Chairman of the occasion and President, Nigerian Academy of Pharmacy, Prince Julius Adelusi-Adeluyi noted that IQVIA’s HCPSpace is a bridge-building tool that will encourage collaboration among healthcare providers whilst driving efficiency, performance and capacity utilisation as well as innovation in the nation’s health space as a whole.
“I would like to commend IQVIA for trying to crack a problem that has remained with Nigeria for quite a while given the numbers of government committees that had been set up in the past to solve the challenge of interprofessional collaboration and promote harmony in the health space. This tool will be a blessing to the nation as it will radically alter Nigeria’s health landscape for good and help to reduce unnecessary competition among professionals,” Adelusi-Adeluyi stated.
Chairman of the IQVIA HCPSpace Advisory Board, Dr. Femi Olugbile, pointed to the growing domestication of technology for personal and professional use across the world as well as creating a sense of team in community via multi-specialty task performance and problem solving tools.

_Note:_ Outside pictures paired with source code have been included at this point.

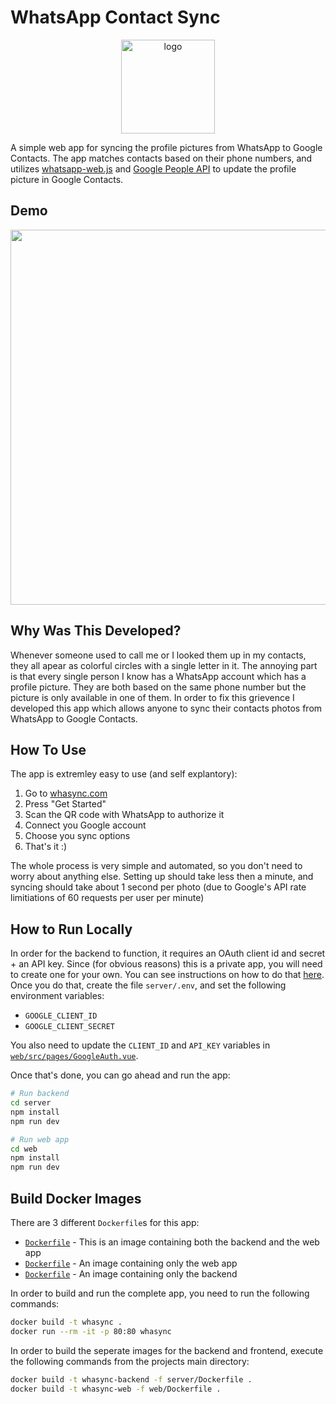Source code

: # WhatsApp Contact Sync

<p align="center">
    <img src="web/public/logo.png" alt="logo" width="150"/>
</p>

A simple web app for syncing the profile pictures from WhatsApp to Google Contacts.
The app matches contacts based on their phone numbers, and utilizes
[whatsapp-web.js](https://github.com/pedroslopez/whatsapp-web.js) and [Google People API](https://developers.google.com/people) to update the profile picture in Google Contacts.

## Demo

<p align="center">
    <img src="https://user-images.githubusercontent.com/3015856/214192748-1681d9be-201a-4ffc-b8da-79857718b7eb.gif" width="600"/>
</p>

## Why Was This Developed?

Whenever someone used to call me or I looked them up in my contacts, they all apear as colorful circles with a single letter in it.
The annoying part is that every single person I know has a WhatsApp account which has a profile picture. They are both based on the same phone number but the picture is only available in one of them.
In order to fix this grievence I developed this app which allows anyone to sync their contacts photos from WhatsApp to Google Contacts.

## How To Use

The app is extremley easy to use (and self explantory):

1. Go to [whasync.com](https://whasync.com/)
2. Press "Get Started"
3. Scan the QR code with WhatsApp to authorize it
4. Connect you Google account
5. Choose you sync options
6. That's it :)

The whole process is very simple and automated, so you don't need to worry about anything else.
Setting up should take less then a minute, and syncing should take about 1 second per photo (due to Google's API rate limitiations of 60 requests per user per minute)

## How to Run Locally

In order for the backend to function, it requires an OAuth client id and secret + an API key.
Since (for obvious reasons) this is a private app, you will need to create one for your own.
You can see instructions on how to do that [here](https://developers.google.com/workspace/guides/create-credentials).
Once you do that, create the file `server/.env`, and set the following environment variables:

- `GOOGLE_CLIENT_ID`
- `GOOGLE_CLIENT_SECRET`

You also need to update the `CLIENT_ID` and `API_KEY` variables in [`web/src/pages/GoogleAuth.vue`](web/src/pages/GoogleAuth.vue).

Once that's done, you can go ahead and run the app:

```bash
# Run backend
cd server
npm install
npm run dev

# Run web app
cd web
npm install
npm run dev
```

## Build Docker Images

There are 3 different `Dockerfile`s for this app:

- [`Dockerfile`](Dockerfile) - This is an image containing both the backend and the web app
- [`Dockerfile`](web/Dockerfile) - An image containing only the web app
- [`Dockerfile`](server/Dockerfile) - An image containing only the backend

In order to build and run the complete app, you need to run the following commands:

```bash
docker build -t whasync .
docker run --rm -it -p 80:80 whasync
```

In order to build the seperate images for the backend and frontend, execute the following commands from the projects main directory:

```bash
docker build -t whasync-backend -f server/Dockerfile .
docker build -t whasync-web -f web/Dockerfile .
```
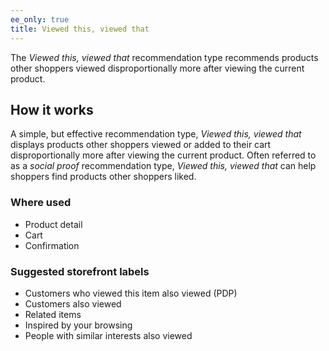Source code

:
 ```yaml
---
ee_only: true
title: Viewed this, viewed that
---
```


The _Viewed this, viewed that_ recommendation type recommends products other shoppers viewed disproportionally more after viewing the current product.

## How it works

A simple, but effective recommendation type, _Viewed this, viewed that_ displays products other shoppers viewed or added to their cart disproportionally more after viewing the current product. Often referred to as a _social proof_ recommendation type, _Viewed this, viewed that_ can help shoppers find products other shoppers liked.

### Where used

- Product detail
- Cart
- Confirmation

### Suggested storefront labels

- Customers who viewed this item also viewed (PDP)
- Customers also viewed
- Related items
- Inspired by your browsing
- People with similar interests also viewed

“All over the world, there is an increasing awareness that communication and collaboration are essential ingredients for the creation of a thriving, high-achieving healthy work force.
Providing the reason for the platform’s existence, Country Manager, West Africa, IQVIA in General, Pharm. Remi Adeseun recalled that a communiqué was issued at the end of the Inter-Professional Collaboration Symposium organised by the Nigeria Academy of Pharmacy in collaboration with the Pharmaceutical Society of Nigeria, PSN. The event which held on May 11 2017 at the University of Lagos, encapsulated an 8-point resolution, and underscored the need to deepen the concept of universal communication and collaboration among healthcare professionals via tools that are yielding documented benefits and gains in the healthcare sector across the world.